Hunter
07/29/25
A year after a new state law effectively banning abortions after six weeks, the number of Iowans having the procedure in-state has dropped, but has resulted in an uptick in women traveling to other states to seek abortions.
The Iowa law included exceptions when the pregnancy involves some cases of rape, incest, the life or health of the mother, or a fetal abnormality judged by a doctor to be incompatible with life.
The Gazette reports since the new state law went into effect one year ago, the rate of abortions in Iowa has declined by more than half, while the number of Iowa women traveling to neighboring states to seek abortions has in some cases as much as doubled.
Lyz Lenz, a former columnist for the Gazette and current board chair for Iowa Abortion Action Fund, says the law makes abortion harder to access and more costly for the people who need them the most.

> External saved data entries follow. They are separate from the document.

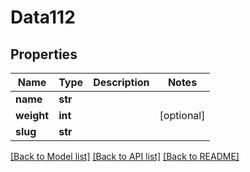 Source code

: # Data112

## Properties
Name | Type | Description | Notes
------------ | ------------- | ------------- | -------------
**name** | **str** |  | 
**weight** | **int** |  | [optional] 
**slug** | **str** |  | 

[[Back to Model list]](../README.md#documentation-for-models) [[Back to API list]](../README.md#documentation-for-api-endpoints) [[Back to README]](../README.md)


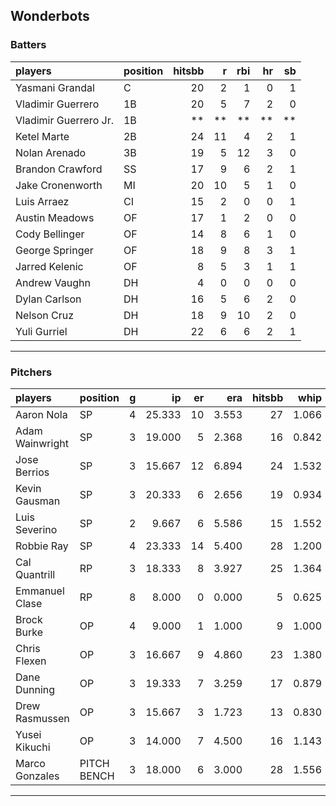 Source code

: ## Wonderbots

### Batters

 
|players               |position | hitsbb|  r| rbi| hr| sb| 
|:---------------------|:--------|------:|--:|---:|--:|--:| 
|Yasmani Grandal       |C        |     20|  2|   1|  0|  1| 
|Vladimir Guerrero     |1B       |     20|  5|   7|  2|  0| 
|Vladimir Guerrero Jr. |1B       |     **| **|  **| **| **| 
|Ketel Marte           |2B       |     24| 11|   4|  2|  1| 
|Nolan Arenado         |3B       |     19|  5|  12|  3|  0| 
|Brandon Crawford      |SS       |     17|  9|   6|  2|  1| 
|Jake Cronenworth      |MI       |     20| 10|   5|  1|  0| 
|Luis Arraez           |CI       |     15|  2|   0|  0|  1| 
|Austin Meadows        |OF       |     17|  1|   2|  0|  0| 
|Cody Bellinger        |OF       |     14|  8|   6|  1|  0| 
|George Springer       |OF       |     18|  9|   8|  3|  1| 
|Jarred Kelenic        |OF       |      8|  5|   3|  1|  1| 
|Andrew Vaughn         |DH       |      4|  0|   0|  0|  0| 
|Dylan Carlson         |DH       |     16|  5|   6|  2|  0| 
|Nelson Cruz           |DH       |     18|  9|  10|  2|  0| 
|Yuli Gurriel          |DH       |     22|  6|   6|  2|  1| 


* * *

### Pitchers

 
|players         |position    |  g|     ip| er|   era| hitsbb|  whip| so|  w| sv| 
|:---------------|:-----------|--:|------:|--:|-----:|------:|-----:|--:|--:|--:| 
|Aaron Nola      |SP          |  4| 25.333| 10| 3.553|     27| 1.066| 30|  0|  0| 
|Adam Wainwright |SP          |  3| 19.000|  5| 2.368|     16| 0.842| 11|  2|  0| 
|Jose Berrios    |SP          |  3| 15.667| 12| 6.894|     24| 1.532|  9|  1|  0| 
|Kevin Gausman   |SP          |  3| 20.333|  6| 2.656|     19| 0.934| 23|  2|  0| 
|Luis Severino   |SP          |  2|  9.667|  6| 5.586|     15| 1.552| 12|  0|  0| 
|Robbie Ray      |SP          |  4| 23.333| 14| 5.400|     28| 1.200| 32|  2|  0| 
|Cal Quantrill   |RP          |  3| 18.333|  8| 3.927|     25| 1.364| 14|  0|  0| 
|Emmanuel Clase  |RP          |  8|  8.000|  0| 0.000|      5| 0.625|  6|  1|  5| 
|Brock Burke     |OP          |  4|  9.000|  1| 1.000|      9| 1.000| 11|  1|  0| 
|Chris Flexen    |OP          |  3| 16.667|  9| 4.860|     23| 1.380| 11|  0|  0| 
|Dane Dunning    |OP          |  3| 19.333|  7| 3.259|     17| 0.879| 18|  1|  0| 
|Drew Rasmussen  |OP          |  3| 15.667|  3| 1.723|     13| 0.830|  9|  2|  0| 
|Yusei Kikuchi   |OP          |  3| 14.000|  7| 4.500|     16| 1.143| 18|  1|  0| 
|Marco Gonzales  |PITCH BENCH |  3| 18.000|  6| 3.000|     28| 1.556|  8|  0|  0| 


* * *


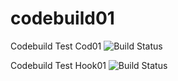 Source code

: # codebuild01
Codebuild Test Cod01
![Build Status](https://codebuild.eu-west-1.amazonaws.com/badges?uuid=eyJlbmNyeXB0ZWREYXRhIjoiaFBzbUQ4cElaTEozc1UzTDdWRFBPUm9uR1c4OW1TRkVDNTZ1dkF0bHVOOSsxSkliWWVvMGZRSVlWS3drTjVBMStnQ2pIT3J6S1VNVzBJTTk1VHBseG1BPSIsIml2UGFyYW1ldGVyU3BlYyI6Inpoc01BZmxtd29NQjNQK1QiLCJtYXRlcmlhbFNldFNlcmlhbCI6MX0%3D&branch=master)

Codebuild Test Hook01
![Build Status](https://codebuild.eu-west-1.amazonaws.com/badges?uuid=eyJlbmNyeXB0ZWREYXRhIjoiSnk4WUZmN1QzWFZWejd1WmU4NXVDN0tyUzVsK1JzWU1aSkgvRmZoK1o2RTIxSFJVTmpXc0R3OTRXaVNnalgreGtyaVptcjZ1Wno4cFN4ZVY1ZWZvZVJNPSIsIml2UGFyYW1ldGVyU3BlYyI6InN3Mlh6T3BQc3g3aGs4S3QiLCJtYXRlcmlhbFNldFNlcmlhbCI6MX0%3D&branch=master)
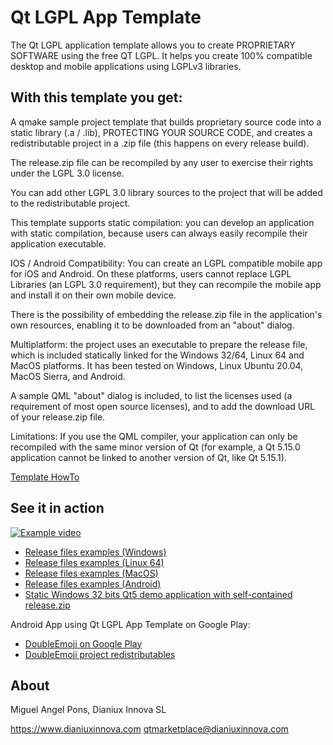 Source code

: # Qt LGPL App Template 

The Qt LGPL application template allows you to create PROPRIETARY SOFTWARE using the free QT LGPL. It helps you create 100% compatible desktop and mobile applications using LGPLv3 libraries.

## With this template you get:

A qmake sample project template that builds proprietary source code into a static library (.a / .lib), PROTECTING YOUR SOURCE CODE, and creates a redistributable project in a .zip file (this happens on every release build).

The release.zip file can be recompiled by any user to exercise their rights under the LGPL 3.0 license.

You can add other LGPL 3.0 library sources to the project that will be added to the redistributable project.

This template supports static compilation: you can develop an application with static compilation, because users can always easily recompile their application executable.

IOS / Android Compatibility: You can create an LGPL compatible mobile app for iOS and Android. On these platforms, users cannot replace LGPL Libraries (an LGPL 3.0 requirement), but they can recompile the mobile app and install it on their own mobile device.

There is the possibility of embedding the release.zip file in the application's own resources, enabling it to be downloaded from an "about" dialog.

Multiplatform: the project uses an executable to prepare the release file, which is included statically linked for the Windows 32/64, Linux 64 and MacOS platforms. It has been tested on Windows, Linux Ubuntu 20.04, MacOS Sierra, and Android.

A sample QML "about" dialog is included, to list the licenses used (a requirement of most open source licenses), and to add the download URL of your release.zip file.

Limitations: If you use the QML compiler, your application can only be recompiled with the same minor version of Qt (for example, a Qt 5.15.0 application cannot be linked to another version of Qt, like Qt 5.15.1).

[Template HowTo](https://dianiuxinnova.com/RESOURCES/ReadmeQtLGPL_AppTemplate.txt)

## See it in action

[![Example video](http://img.youtube.com/vi/dWubwoOzjlw/0.jpg)](http://www.youtube.com/watch?v=dWubwoOzjlw)

- [Release files examples (Windows)](https://github.com/dianiux-innova/qtlgplapptemplateExamples/tree/master/windows)
- [Release files examples (Linux 64)](https://github.com/dianiux-innova/qtlgplapptemplateExamples/tree/master/linux-X86_64)
- [Release files examples (MacOS)](https://github.com/dianiux-innova/qtlgplapptemplateExamples/tree/master/macos)
- [Release files examples (Android)](https://github.com/dianiux-innova/qtlgplapptemplateExamples/tree/master/android)
- [Static Windows 32 bits Qt5 demo application with self-contained release.zip](https://github.com/dianiux-innova/qtlgplapptemplateExamples/raw/master/windows/qtLgplAppTemplate_Static_Build_selfContained_release_zip.7z)

Android App using Qt LGPL App Template on Google Play:

- [DoubleEmoji on Google Play](https://play.google.com/store/apps/details?id=com.dianiuxinnova.doubleemoji)
- [DoubleEmoji project redistributables](https://github.com/dianiux-innova/doubleemoji)

## About

Miguel Angel Pons, Dianiux Innova SL

<https://www.dianiuxinnova.com>
<qtmarketplace@dianiuxinnova.com>


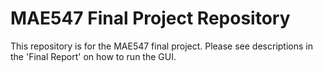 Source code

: # MAE547 Final Project Repository

This repository is for the MAE547 final project. Please see descriptions in the 'Final Report' on how to run the GUI.
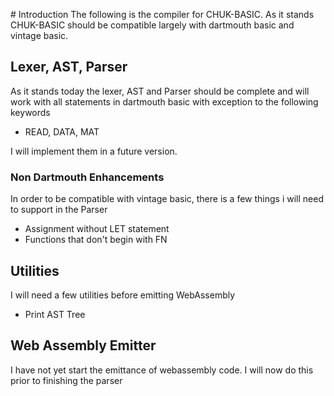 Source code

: # Introduction
The following is the compiler for CHUK-BASIC.
As it stands CHUK-BASIC should be compatible largely with dartmouth basic and vintage basic.

## Lexer, AST, Parser
As it stands today the lexer, AST and Parser should be complete and will work with all statements in dartmouth basic with exception to the following keywords

- READ, DATA, MAT

I will implement them in a future version.

### Non Dartmouth Enhancements
In order to be compatible with vintage basic, there is a few things i will need to support in the Parser

- Assignment without LET statement
- Functions that don't begin with FN

## Utilities
I will need a few utilities before emitting WebAssembly

- Print AST Tree

## Web Assembly Emitter
I have not yet start the emittance of webassembly code.
I will now do this prior to finishing the parser
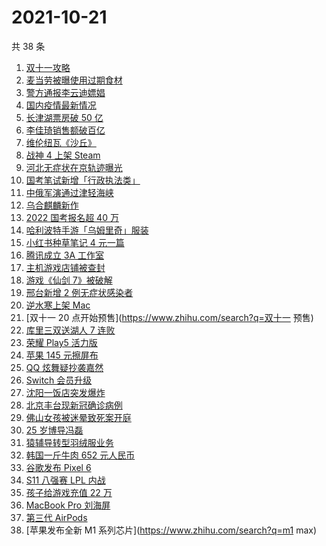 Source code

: # 2021-10-21

共 38 条

<!-- BEGIN ZHIHUSEARCH -->
<!-- 最后更新时间 Thu Oct 21 2021 22:10:53 GMT+0800 (China Standard Time) -->
1. [双十一攻略](https://www.zhihu.com/search?q=双十一)
1. [麦当劳被曝使用过期食材](https://www.zhihu.com/search?q=麦当劳)
1. [警方通报李云迪嫖娼](https://www.zhihu.com/search?q=李云迪)
1. [国内疫情最新情况](https://www.zhihu.com/search?q=国内疫情新增)
1. [长津湖票房破 50 亿](https://www.zhihu.com/search?q=长津湖票房)
1. [李佳琦销售额破百亿](https://www.zhihu.com/search?q=李佳琦销售额)
1. [维伦纽瓦《沙丘》](https://www.zhihu.com/search?q=沙丘)
1. [战神 4 上架 Steam](https://www.zhihu.com/search?q=战神4)
1. [河北无症状在京轨迹曝光](https://www.zhihu.com/search?q=河北无症状)
1. [国考笔试新增「行政执法类」](https://www.zhihu.com/search?q=国考笔试)
1. [中俄军演通过津轻海峡](https://www.zhihu.com/search?q=津轻海峡)
1. [乌合麒麟新作](https://www.zhihu.com/search?q=乌合麒麟)
1. [2022 国考报名超 40 万](https://www.zhihu.com/search?q=国考报名)
1. [哈利波特手游「乌姆里奇」服装](https://www.zhihu.com/search?q=哈利波特魔法觉醒)
1. [小红书种草笔记 4 元一篇](https://www.zhihu.com/search?q=小红书)
1. [腾讯成立 3A 工作室](https://www.zhihu.com/search?q=腾讯)
1. [主机游戏店铺被查封](https://www.zhihu.com/search?q=主机游戏)
1. [游戏《仙剑 7》被破解](https://www.zhihu.com/search?q=仙剑7)
1. [邢台新增 2 例无症状感染者](https://www.zhihu.com/search?q=邢台疫情)
1. [逆水寒上架 Mac](https://www.zhihu.com/search?q=逆水寒)
1. [双十一 20 点开始预售](https://www.zhihu.com/search?q=双十一 预售)
1. [库里三双送湖人 7 连败](https://www.zhihu.com/search?q=库里)
1. [荣耀 Play5 活力版](https://www.zhihu.com/search?q=荣耀)
1. [苹果 145 元擦屏布](https://www.zhihu.com/search?q=擦屏布)
1. [QQ 炫舞疑抄袭嘉然](https://www.zhihu.com/search?q=嘉然)
1. [Switch 会员升级](https://www.zhihu.com/search?q=switch)
1. [沈阳一饭店突发爆炸](https://www.zhihu.com/search?q=沈阳饭店爆炸)
1. [北京丰台现新冠确诊病例](https://www.zhihu.com/search?q=北京确诊)
1. [佛山女孩被迷晕致死案开庭](https://www.zhihu.com/search?q=佛山女孩)
1. [25 岁博导冯磊](https://www.zhihu.com/search?q=冯磊)
1. [猿辅导转型羽绒服业务](https://www.zhihu.com/search?q=猿辅导羽绒服)
1. [韩国一斤牛肉 652 元人民币](https://www.zhihu.com/search?q=韩国牛肉)
1. [谷歌发布 Pixel 6](https://www.zhihu.com/search?q=pixel6)
1. [S11 八强赛 LPL 内战](https://www.zhihu.com/search?q=s11八强赛)
1. [孩子给游戏充值 22 万](https://www.zhihu.com/search?q=游戏充值)
1. [MacBook Pro 刘海屏](https://www.zhihu.com/search?q=macbookpro)
1. [第三代 AirPods](https://www.zhihu.com/search?q=airpods3)
1. [苹果发布全新 M1 系列芯片](https://www.zhihu.com/search?q=m1 max)
<!-- END ZHIHUSEARCH -->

Planned Parenthood reports that it has seen a 182 percent increase in Iowa women seeking abortions at their Nebraska and Minnesota clinics, and have added exam rooms at their facilities closest to the Iowa border.
Iowa has had the worst ratio of OBGYN specialists per population in the US. Back in 2017, the ratio was 3.3 specialists per 10,000 women of reproductive age, well below the national average of 45 OBGYN’s per capita. Since then, the number of OBGYNs in Iowa had dropped by 4.1 percent, before the new restrictions were enacted.